ABOUT THIS TASK ▸ Write out the data below in full, unchanged, minus the images.

Collected data
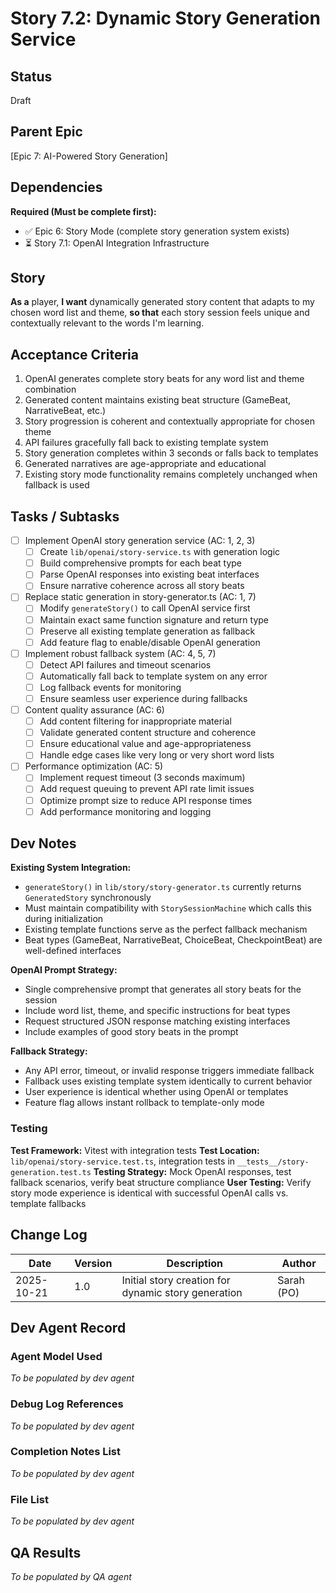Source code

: # Story 7.2: Dynamic Story Generation Service

## Status

Draft

## Parent Epic

[Epic 7: AI-Powered Story Generation]

## Dependencies

**Required (Must be complete first):**
- ✅ Epic 6: Story Mode (complete story generation system exists)
- ⏳ Story 7.1: OpenAI Integration Infrastructure

## Story

**As a** player,
**I want** dynamically generated story content that adapts to my chosen word list and theme,
**so that** each story session feels unique and contextually relevant to the words I'm learning.

## Acceptance Criteria

1. OpenAI generates complete story beats for any word list and theme combination
2. Generated content maintains existing beat structure (GameBeat, NarrativeBeat, etc.)
3. Story progression is coherent and contextually appropriate for chosen theme
4. API failures gracefully fall back to existing template system
5. Story generation completes within 3 seconds or falls back to templates
6. Generated narratives are age-appropriate and educational
7. Existing story mode functionality remains completely unchanged when fallback is used

## Tasks / Subtasks

- [ ] Implement OpenAI story generation service (AC: 1, 2, 3)
  - [ ] Create `lib/openai/story-service.ts` with generation logic
  - [ ] Build comprehensive prompts for each beat type
  - [ ] Parse OpenAI responses into existing beat interfaces
  - [ ] Ensure narrative coherence across all story beats

- [ ] Replace static generation in story-generator.ts (AC: 1, 7)
  - [ ] Modify `generateStory()` to call OpenAI service first
  - [ ] Maintain exact same function signature and return type
  - [ ] Preserve all existing template generation as fallback
  - [ ] Add feature flag to enable/disable OpenAI generation

- [ ] Implement robust fallback system (AC: 4, 5, 7)
  - [ ] Detect API failures and timeout scenarios
  - [ ] Automatically fall back to template system on any error
  - [ ] Log fallback events for monitoring
  - [ ] Ensure seamless user experience during fallbacks

- [ ] Content quality assurance (AC: 6)
  - [ ] Add content filtering for inappropriate material
  - [ ] Validate generated content structure and coherence
  - [ ] Ensure educational value and age-appropriateness
  - [ ] Handle edge cases like very long or very short word lists

- [ ] Performance optimization (AC: 5)
  - [ ] Implement request timeout (3 seconds maximum)
  - [ ] Add request queuing to prevent API rate limit issues
  - [ ] Optimize prompt size to reduce API response times
  - [ ] Add performance monitoring and logging

## Dev Notes

**Existing System Integration:**
- `generateStory()` in `lib/story/story-generator.ts` currently returns `GeneratedStory` synchronously
- Must maintain compatibility with `StorySessionMachine` which calls this during initialization
- Existing template functions serve as the perfect fallback mechanism
- Beat types (GameBeat, NarrativeBeat, ChoiceBeat, CheckpointBeat) are well-defined interfaces

**OpenAI Prompt Strategy:**
- Single comprehensive prompt that generates all story beats for the session
- Include word list, theme, and specific instructions for beat types
- Request structured JSON response matching existing interfaces
- Include examples of good story beats in the prompt

**Fallback Strategy:**
- Any API error, timeout, or invalid response triggers immediate fallback
- Fallback uses existing template system identically to current behavior
- User experience is identical whether using OpenAI or templates
- Feature flag allows instant rollback to template-only mode

### Testing

**Test Framework:** Vitest with integration tests
**Test Location:** `lib/openai/story-service.test.ts`, integration tests in `__tests__/story-generation.test.ts`
**Testing Strategy:** Mock OpenAI responses, test fallback scenarios, verify beat structure compliance
**User Testing:** Verify story mode experience is identical with successful OpenAI calls vs. template fallbacks

## Change Log

| Date | Version | Description | Author |
|------|---------|-------------|--------|
| 2025-10-21 | 1.0 | Initial story creation for dynamic story generation | Sarah (PO) |

## Dev Agent Record

### Agent Model Used

_To be populated by dev agent_

### Debug Log References  

_To be populated by dev agent_

### Completion Notes List

_To be populated by dev agent_

### File List

_To be populated by dev agent_

## QA Results

_To be populated by QA agent_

COMPLETED EXERCISE ▸
Source code

: # Story 7.2: Dynamic Story Generation Service

## Status

Draft

## Parent Epic

[Epic 7: AI-Powered Story Generation]

## Dependencies

**Required (Must be complete first):**
- ✅ Epic 6: Story Mode (complete story generation system exists)
- ⏳ Story 7.1: OpenAI Integration Infrastructure

## Story

**As a** player,
**I want** dynamically generated story content that adapts to my chosen word list and theme,
**so that** each story session feels unique and contextually relevant to the words I'm learning.

## Acceptance Criteria

1. OpenAI generates complete story beats for any word list and theme combination
2. Generated content maintains existing beat structure (GameBeat, NarrativeBeat, etc.)
3. Story progression is coherent and contextually appropriate for chosen theme
4. API failures gracefully fall back to existing template system
5. Story generation completes within 3 seconds or falls back to templates
6. Generated narratives are age-appropriate and educational
7. Existing story mode functionality remains completely unchanged when fallback is used

## Tasks / Subtasks

- [ ] Implement OpenAI story generation service (AC: 1, 2, 3)
  - [ ] Create `lib/openai/story-service.ts` with generation logic
  - [ ] Build comprehensive prompts for each beat type
  - [ ] Parse OpenAI responses into existing beat interfaces
  - [ ] Ensure narrative coherence across all story beats

- [ ] Replace static generation in story-generator.ts (AC: 1, 7)
  - [ ] Modify `generateStory()` to call OpenAI service first
  - [ ] Maintain exact same function signature and return type
  - [ ] Preserve all existing template generation as fallback
  - [ ] Add feature flag to enable/disable OpenAI generation

- [ ] Implement robust fallback system (AC: 4, 5, 7)
  - [ ] Detect API failures and timeout scenarios
  - [ ] Automatically fall back to template system on any error
  - [ ] Log fallback events for monitoring
  - [ ] Ensure seamless user experience during fallbacks

- [ ] Content quality assurance (AC: 6)
  - [ ] Add content filtering for inappropriate material
  - [ ] Validate generated content structure and coherence
  - [ ] Ensure educational value and age-appropriateness
  - [ ] Handle edge cases like very long or very short word lists

- [ ] Performance optimization (AC: 5)
  - [ ] Implement request timeout (3 seconds maximum)
  - [ ] Add request queuing to prevent API rate limit issues
  - [ ] Optimize prompt size to reduce API response times
  - [ ] Add performance monitoring and logging

## Dev Notes

**Existing System Integration:**
- `generateStory()` in `lib/story/story-generator.ts` currently returns `GeneratedStory` synchronously
- Must maintain compatibility with `StorySessionMachine` which calls this during initialization
- Existing template functions serve as the perfect fallback mechanism
- Beat types (GameBeat, NarrativeBeat, ChoiceBeat, CheckpointBeat) are well-defined interfaces

**OpenAI Prompt Strategy:**
- Single comprehensive prompt that generates all story beats for the session
- Include word list, theme, and specific instructions for beat types
- Request structured JSON response matching existing interfaces
- Include examples of good story beats in the prompt

**Fallback Strategy:**
- Any API error, timeout, or invalid response triggers immediate fallback
- Fallback uses existing template system identically to current behavior
- User experience is identical whether using OpenAI or templates
- Feature flag allows instant rollback to template-only mode

### Testing

**Test Framework:** Vitest with integration tests
**Test Location:** `lib/openai/story-service.test.ts`, integration tests in `__tests__/story-generation.test.ts`
**Testing Strategy:** Mock OpenAI responses, test fallback scenarios, verify beat structure compliance
**User Testing:** Verify story mode experience is identical with successful OpenAI calls vs. template fallbacks

## Change Log

| Date | Version | Description | Author |
|------|---------|-------------|--------|
| 2025-10-21 | 1.0 | Initial story creation for dynamic story generation | Sarah (PO) |

## Dev Agent Record

### Agent Model Used

_To be populated by dev agent_

### Debug Log References  

_To be populated by dev agent_

### Completion Notes List

_To be populated by dev agent_

### File List

_To be populated by dev agent_

## QA Results

_To be populated by QA agent_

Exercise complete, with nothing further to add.